Currently in almost the exact situation myself. I wasn't raised especially religious, but I ended up becoming very religious on my own during my early teen years. I passed on my only realistic opportunity for losing my virginity in my mid-teens because it was a "sin".

 

After I graduated from high school my father, who had moved out of state, offered to pay my way through school, buy me a car, and let me live with him rent free until I graduated. Too good to be true, right? Yeah. Dad used the offer to manipulate me into joining an extremely backwards fundamentalist church. He threatened to disown me if my lifestyle "caused trouble with the church". I wasn't allowed to date, form meaningful friendships, had to give up most of my hobbies, etc. I couldn't escape because Dad had put his name on all my money, was the legal owner of my car, I didn't have a job, and again, had no friends in the area. Not to mention crippling depression and anxiety issues.

 

And just after I got a job and worked through most of my depression I saw through the whole God business, became an atheist, and back into depression I went. And then I started having heart problems. Now, after losing over a hundred pounds, writing a book, and getting my grades up I'm slowly trying to become a functioning adult. I definitely feel for you. It's hard giving up God and it's hard looking back thinking about what might have been if only you hadn't been so deceived. I'd suggest looking around for a local atheists and agnostics meetup. Those kinds of things tends to be more popular in religious areas and you're likely to find fellow deconverts or sympathizers among their numbers.

Posted
I left a very repressive religious community a few years ago. I am able to relate to girls as friends, but when it comes to romance or sex, I am simply lost.

 

I have no ability to convince of myself as a sexual or romantic being, which makes it very painful when I feel attracted to a girl. It gets me depressed cuz I feel like I'm wanting something I can never have.

 

 

Has anyone experienced this? It's been a hard road making such a big life transition (very religious from birth ---> to secular) and I hope that interesting/cool girls will understand me.

 

 

Or will they expect me to have sexual experience by now? :-/

 

 

Thanks y'all.

Sand first off let me say it begins with your mindset. You need to focus on removing these negative thoughts. Because before you've even attempt to convince a woman you're worth the time you have to first convince yourself. At first it's going to feel like a lie because you're attempting to reprogram your belief system. And we learn through failures, so expect to get shot down but you have to push through and learn from it. Romance in my opinion is a woman's fantasy that we make reality. But you have to become it, its not just an act you turn on just for the night out with a friend.

Now changing your perspective, You're not a man who's been repressed by a religious community...

You're a man who was apart of something bigger than himself and through discipline you chose not to be sexually active during that time. Now you're in transition and your goals have changed.

You're able to relate to women as a friend ok, good start but we need to keep you from being thrown into the dreaded friend zone. Contact, making contact is so crucial when dealing with women.
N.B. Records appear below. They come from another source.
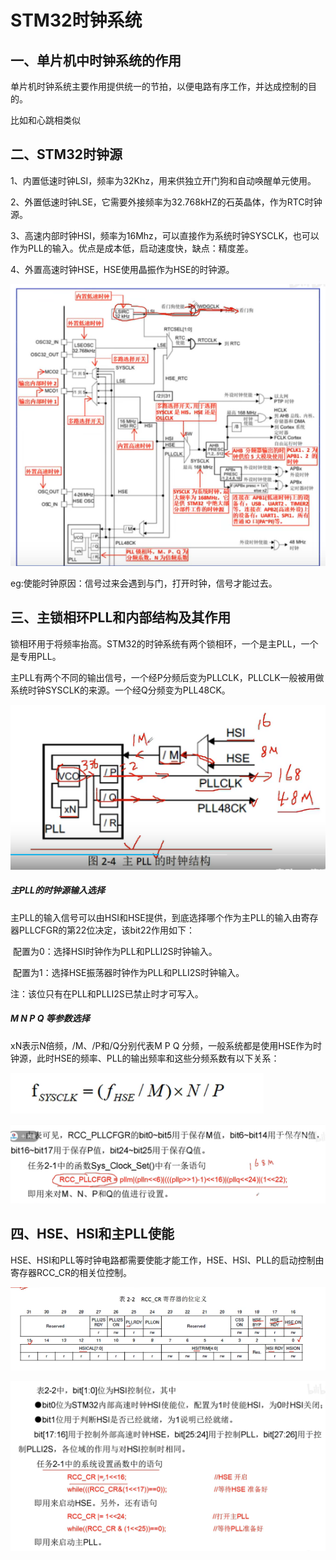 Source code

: #                        STM32时钟系统

## 一、单片机中时钟系统的作用

单片机时钟系统主要作用提供统一的节拍，以便电路有序工作，并达成控制的目的。

比如和心跳相类似

## 二、STM32时钟源

1、内置低速时钟LSI，频率为32Khz，用来供独立开门狗和自动唤醒单元使用。

2、外置低速时钟LSE，它需要外接频率为32.768kHZ的石英晶体，作为RTC时钟源。

3、高速内部时钟HSI，频率为16Mhz，可以直接作为系统时钟SYSCLK，也可以作为PLL的输入。优点是成本低，启动速度快，缺点：精度差。

4、外置高速时钟HSE，HSE使用晶振作为HSE的时钟源。

![image-20220903130851219](assets/image-20220903130851219.png)

eg:使能时钟原因：信号过来会遇到与门，打开时钟，信号才能过去。



## 三、主锁相环PLL和内部结构及其作用

锁相环用于将频率抬高。STM32的时钟系统有两个锁相环，一个是主PLL，一个是专用PLL。

主PLL有两个不同的输出信号，一个经P分频后变为PLLCLK，PLLCLK一般被用做系统时钟SYSCLK的来源。一个经Q分频变为PLL48CK。

![image-20220903131813144](assets/image-20220903131813144.png)

##### 主PLL的时钟源输入选择

主PLL的输入信号可以由HSI和HSE提供，到底选择哪个作为主PLL的输入由寄存器PLLCFGR的第22位决定，该bit22作用如下：

​             配置为0：选择HSI时钟作为PLL和PLLI2S时钟输入。

​             配置为1：选择HSE振荡器时钟作为PLL和PLLI2S时钟输入。

注：该位只有在PLL和PLLI2S已禁止时才可写入。

##### M  N   P  Q 等参数选择

xN表示N倍频，/M、/P和/Q分别代表M  P  Q 分频，一般系统都是使用HSE作为时钟源，此时HSE的频率、PLL的输出频率和这些分频系数有以下关系：

![image-20220903132632317](assets/image-20220903132632317.png)

![image-20220903132845653](assets/image-20220903132845653.png)

## 四、HSE、HSI和主PLL使能

HSE、HSI和PLL等时钟电路都需要使能才能工作，HSE、HSI、PLL的启动控制由寄存器RCC_CR的相关位控制。

![image-20220903133114220](assets/image-20220903133114220.png)

![image-20220903133308759](assets/image-20220903133308759.png)
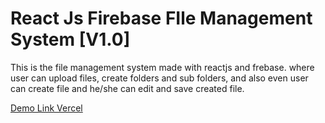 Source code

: # React Js Firebase FIle Management System [V1.0] 

This is the file management system made with reactjs and frebase. where user can upload files, create folders and sub folders, and also even user can create file and he/she can edit and save created file.

<a href="https://react-firebase-file-management-system.vercel.app/">Demo Link Vercel</a> 

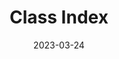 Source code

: ---
title: Class Index
linktitle: Classes
toc: false
type: specs
layout: glossary
date: "2023-03-24"
draft: false
specification: VEC
version: 2.0.2
menu:
  VEC-2.0.2:
    identifier: classes   
    weight: 100000

# Prev/next pager order (if `docs_section_pager` enabled in `params.toml`)
weight: 100000
--- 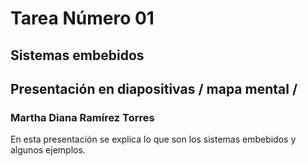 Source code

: # Tarea Número 01
## Sistemas embebidos
## Presentación en diapositivas / mapa mental / 
### Martha Diana Ramírez Torres

En esta presentación se explica lo que son los sistemas embebidos y algunos ejemplos.
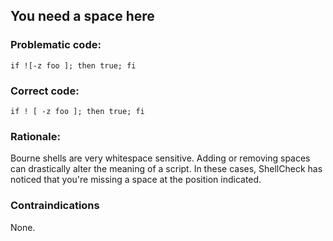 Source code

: ## You need a space here

### Problematic code:

    if ![-z foo ]; then true; fi

### Correct code:

    if ! [ -z foo ]; then true; fi

### Rationale:

Bourne shells are very whitespace sensitive. Adding or removing spaces can drastically alter the meaning of a script. In these cases, ShellCheck has noticed that you're missing a space at the position indicated.

### Contraindications

None. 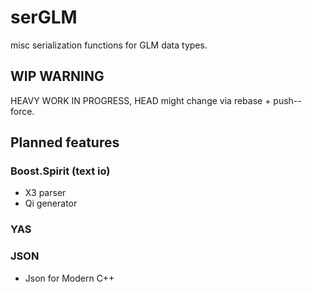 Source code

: serGLM
======

misc serialization functions for GLM data types.

## WIP WARNING

HEAVY WORK IN PROGRESS, HEAD might change via rebase + push--force.

## Planned features

### Boost.Spirit (text io)

- X3 parser
- Qi generator

### YAS

### JSON

- Json for Modern C++

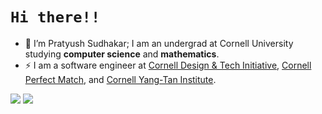 # `Hi there!!`
- 👋 I’m Pratyush Sudhakar; I am an undergrad at Cornell University studying <strong>computer science</strong> and <strong>mathematics</strong>.
- ⚡ I am a software engineer at [Cornell Design & Tech Initiative](https://www.cornelldti.org/), [Cornell Perfect Match](https://perfectmatch.ai/), and [Cornell Yang-Tan Institute](https://www.yti.cornell.edu/).

<div display="flex">
  <img src = "https://github-readme-stats.vercel.app/api/top-langs/?username=pratyush1712&private=true&theme=merko">
  <img src = "https://github-readme-stats.vercel.app/api?username=pratyush1712&count_private=true&show_icons=true&theme=merko">
</div>
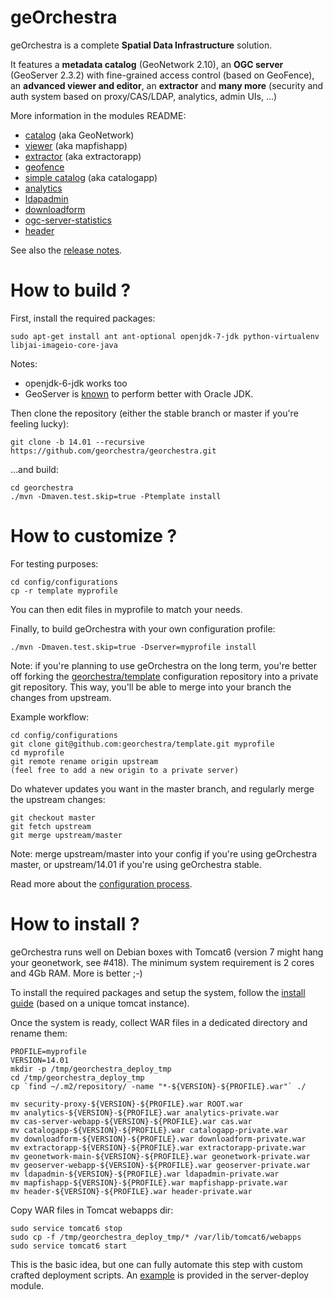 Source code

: geOrchestra
===========

geOrchestra is a complete **Spatial Data Infrastructure** solution.

It features a **metadata catalog** (GeoNetwork 2.10), an **OGC server** (GeoServer 2.3.2) with fine-grained access control (based on GeoFence), an **advanced viewer and editor**, an **extractor** and **many more** (security and auth system based on proxy/CAS/LDAP, analytics, admin UIs, ...)

More information in the modules README:
 * [catalog](https://github.com/georchestra/geonetwork/blob/georchestra-29/README.md) (aka GeoNetwork)
 * [viewer](mapfishapp/README.md) (aka mapfishapp)
 * [extractor](extractorapp/README.md) (aka extractorapp)
 * [geofence](https://github.com/georchestra/geofence/blob/georchestra/georchestra.md)
 * [simple catalog](catalogapp/README.md) (aka catalogapp)
 * [analytics](analytics/README.md)
 * [ldapadmin](ldapadmin/README.md)
 * [downloadform](downloadform/README.md)
 * [ogc-server-statistics](ogc-server-statistics/README.md)
 * [header](header/README.md)

See also the [release notes](RELEASE_NOTES.md).


How to build ?
==============

First, install the required packages: 

    sudo apt-get install ant ant-optional openjdk-7-jdk python-virtualenv libjai-imageio-core-java

Notes: 
 * openjdk-6-jdk works too 
 * GeoServer is [known](http://research.geodan.nl/2012/10/openjdk7-vs-oracle-jdk7-with-geoserver/) to perform better with Oracle JDK.

Then clone the repository (either the stable branch or master if you're feeling lucky):

    git clone -b 14.01 --recursive https://github.com/georchestra/georchestra.git

...and build:

    cd georchestra
    ./mvn -Dmaven.test.skip=true -Ptemplate install


How to customize ?
==================

For testing purposes:

    cd config/configurations
    cp -r template myprofile

You can then edit files in myprofile to match your needs.

Finally, to build geOrchestra with your own configuration profile:

    ./mvn -Dmaven.test.skip=true -Dserver=myprofile install

Note: if you're planning to use geOrchestra on the long term, you're better off forking the [georchestra/template](https://github.com/georchestra/template) configuration repository into a private git repository.
This way, you'll be able to merge into your branch the changes from upstream.

Example workflow:

    cd config/configurations
    git clone git@github.com:georchestra/template.git myprofile
    cd myprofile
    git remote rename origin upstream
    (feel free to add a new origin to a private server)

Do whatever updates you want in the master branch, and regularly merge the upstream changes:

    git checkout master
    git fetch upstream
    git merge upstream/master

Note: merge upstream/master into your config if you're using geOrchestra master, or upstream/14.01 if you're using geOrchestra stable.

Read more about the [configuration process](config/README.md).


How to install ?
===============

geOrchestra runs well on Debian boxes with Tomcat6 (version 7 might hang your geonetwork, see #418).
The minimum system requirement is 2 cores and 4Gb RAM. More is better ;-)

To install the required packages and setup the system, follow the [install guide](INSTALL.md) (based on a unique tomcat instance).

Once the system is ready, collect WAR files in a dedicated directory and rename them:

    PROFILE=myprofile
    VERSION=14.01
    mkdir -p /tmp/georchestra_deploy_tmp
    cd /tmp/georchestra_deploy_tmp
    cp `find ~/.m2/repository/ -name "*-${VERSION}-${PROFILE}.war"` ./
    
    mv security-proxy-${VERSION}-${PROFILE}.war ROOT.war
    mv analytics-${VERSION}-${PROFILE}.war analytics-private.war
    mv cas-server-webapp-${VERSION}-${PROFILE}.war cas.war
    mv catalogapp-${VERSION}-${PROFILE}.war catalogapp-private.war
    mv downloadform-${VERSION}-${PROFILE}.war downloadform-private.war
    mv extractorapp-${VERSION}-${PROFILE}.war extractorapp-private.war
    mv geonetwork-main-${VERSION}-${PROFILE}.war geonetwork-private.war
    mv geoserver-webapp-${VERSION}-${PROFILE}.war geoserver-private.war
    mv ldapadmin-${VERSION}-${PROFILE}.war ldapadmin-private.war
    mv mapfishapp-${VERSION}-${PROFILE}.war mapfishapp-private.war
    mv header-${VERSION}-${PROFILE}.war header-private.war

Copy WAR files in Tomcat webapps dir:

    sudo service tomcat6 stop
    sudo cp -f /tmp/georchestra_deploy_tmp/* /var/lib/tomcat6/webapps
    sudo service tomcat6 start

This is the basic idea, but one can fully automate this step with custom crafted deployment scripts. 
An [example](server-deploy/linux_deploy_scripts/) is provided in the server-deploy module.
If you find yourself never making contact with her, you seem more like a cousin and she will be unable to see becoming physical with you.

Examples:

Get in the habit of a kiss on the cheek when you greet.

Greet and leave with hugs.

Holding open doors, opening doors for cars etc.

placing your hand on the small of her back momentarily etc.

Sand it will feel strange at first and alien to you, push through and I know it will get better.

Posted

All - find a church you actually like. Get some counseling. Sort out your beliefs before you jump into something that will lay more regret and depression on you. There is really nothing wrong with being a virgin. Get your head straight before you start screwing anything else -- up.